**Try it:**
Each line from the top of the listing through the one holding "add M3 expansion" should be restated word for word, with nothing added and no pictures.
* * * * *
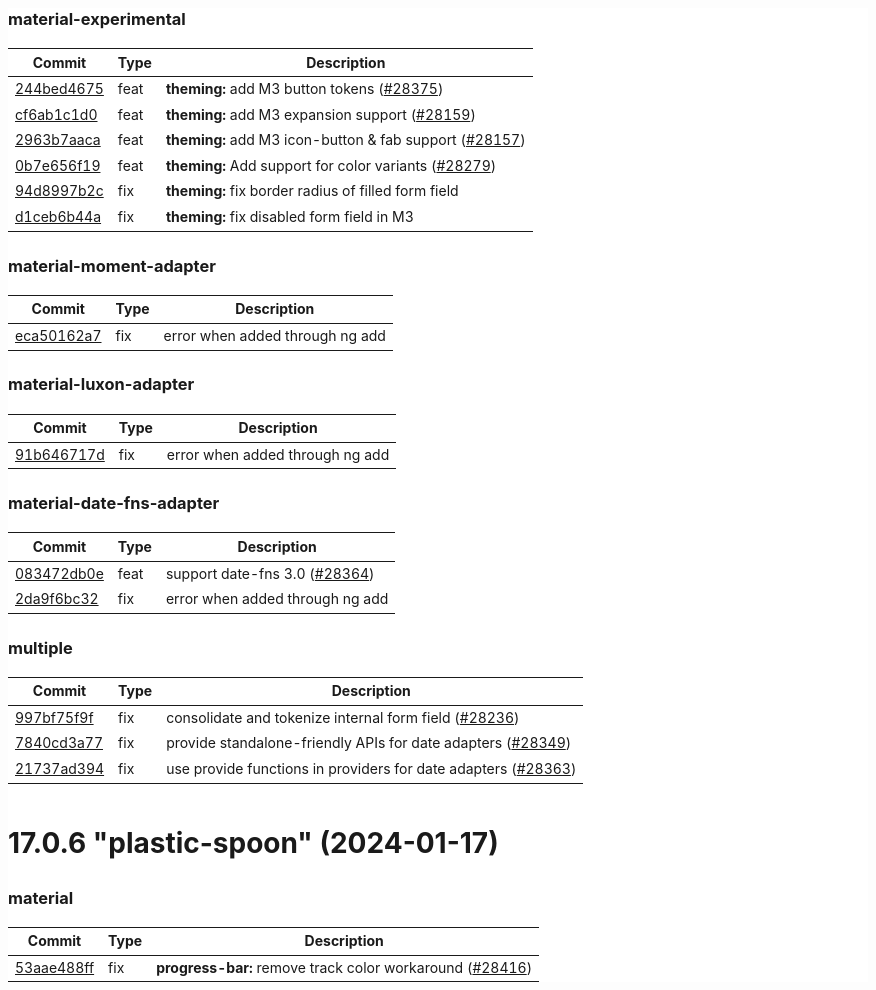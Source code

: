 ### material-experimental
| Commit | Type | Description |
| -- | -- | -- |
| [244bed4675](https://github.com/angular/components/commit/244bed467505b618a38e62c7dc4ca9b67ac431b0) | feat | **theming:** add M3 button tokens ([#28375](https://github.com/angular/components/pull/28375)) |
| [cf6ab1c1d0](https://github.com/angular/components/commit/cf6ab1c1d0a30c1a77efe878d1f15bb4207ec31e) | feat | **theming:** add M3 expansion support ([#28159](https://github.com/angular/components/pull/28159)) |
| [2963b7aaca](https://github.com/angular/components/commit/2963b7aaca3d91fe62f592707ca764f818a5877e) | feat | **theming:** add M3 icon-button & fab support ([#28157](https://github.com/angular/components/pull/28157)) |
| [0b7e656f19](https://github.com/angular/components/commit/0b7e656f192002b7ea025aef68404e76f733be12) | feat | **theming:** Add support for color variants ([#28279](https://github.com/angular/components/pull/28279)) |
| [94d8997b2c](https://github.com/angular/components/commit/94d8997b2c10116bfe711b004af8ccfc82e012f3) | fix | **theming:** fix border radius of filled form field |
| [d1ceb6b44a](https://github.com/angular/components/commit/d1ceb6b44aa65652f9a8d301554a41d21c3b01f1) | fix | **theming:** fix disabled form field in M3 |
### material-moment-adapter
| Commit | Type | Description |
| -- | -- | -- |
| [eca50162a7](https://github.com/angular/components/commit/eca50162a7d3367f2028fcaa75f9b08e58109f8b) | fix | error when added through ng add |
### material-luxon-adapter
| Commit | Type | Description |
| -- | -- | -- |
| [91b646717d](https://github.com/angular/components/commit/91b646717d9836215ff839fafcf148ded677006e) | fix | error when added through ng add |
### material-date-fns-adapter
| Commit | Type | Description |
| -- | -- | -- |
| [083472db0e](https://github.com/angular/components/commit/083472db0e52b5a0127d2c746a8f44061763de51) | feat | support date-fns 3.0 ([#28364](https://github.com/angular/components/pull/28364)) |
| [2da9f6bc32](https://github.com/angular/components/commit/2da9f6bc32d48fcb72d447e665ce592114aa1cf5) | fix | error when added through ng add |
### multiple
| Commit | Type | Description |
| -- | -- | -- |
| [997bf75f9f](https://github.com/angular/components/commit/997bf75f9fb20c4b67f02c94baf128edd7eb007c) | fix | consolidate and tokenize internal form field ([#28236](https://github.com/angular/components/pull/28236)) |
| [7840cd3a77](https://github.com/angular/components/commit/7840cd3a779b6e7388971e279bd60de2bcb1e89b) | fix | provide standalone-friendly APIs for date adapters ([#28349](https://github.com/angular/components/pull/28349)) |
| [21737ad394](https://github.com/angular/components/commit/21737ad394a404881193ad89edfe29fe3ec8235e) | fix | use provide functions in providers for date adapters ([#28363](https://github.com/angular/components/pull/28363)) |



<a name="17.0.6"></a>
# 17.0.6 "plastic-spoon" (2024-01-17)
### material
| Commit | Type | Description |
| -- | -- | -- |
| [53aae488ff](https://github.com/angular/components/commit/53aae488ff77fecd6dab1f15151938c1a2968f80) | fix | **progress-bar:** remove track color workaround ([#28416](https://github.com/angular/components/pull/28416)) |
* * * * *
**Answer to this exercise:**
Source code

: ### material-experimental
| Commit | Type | Description |
| -- | -- | -- |
| [244bed4675](https://github.com/angular/components/commit/244bed467505b618a38e62c7dc4ca9b67ac431b0) | feat | **theming:** add M3 button tokens ([#28375](https://github.com/angular/components/pull/28375)) |
| [cf6ab1c1d0](https://github.com/angular/components/commit/cf6ab1c1d0a30c1a77efe878d1f15bb4207ec31e) | feat | **theming:** add M3 expansion support ([#28159](https://github.com/angular/components/pull/28159)) |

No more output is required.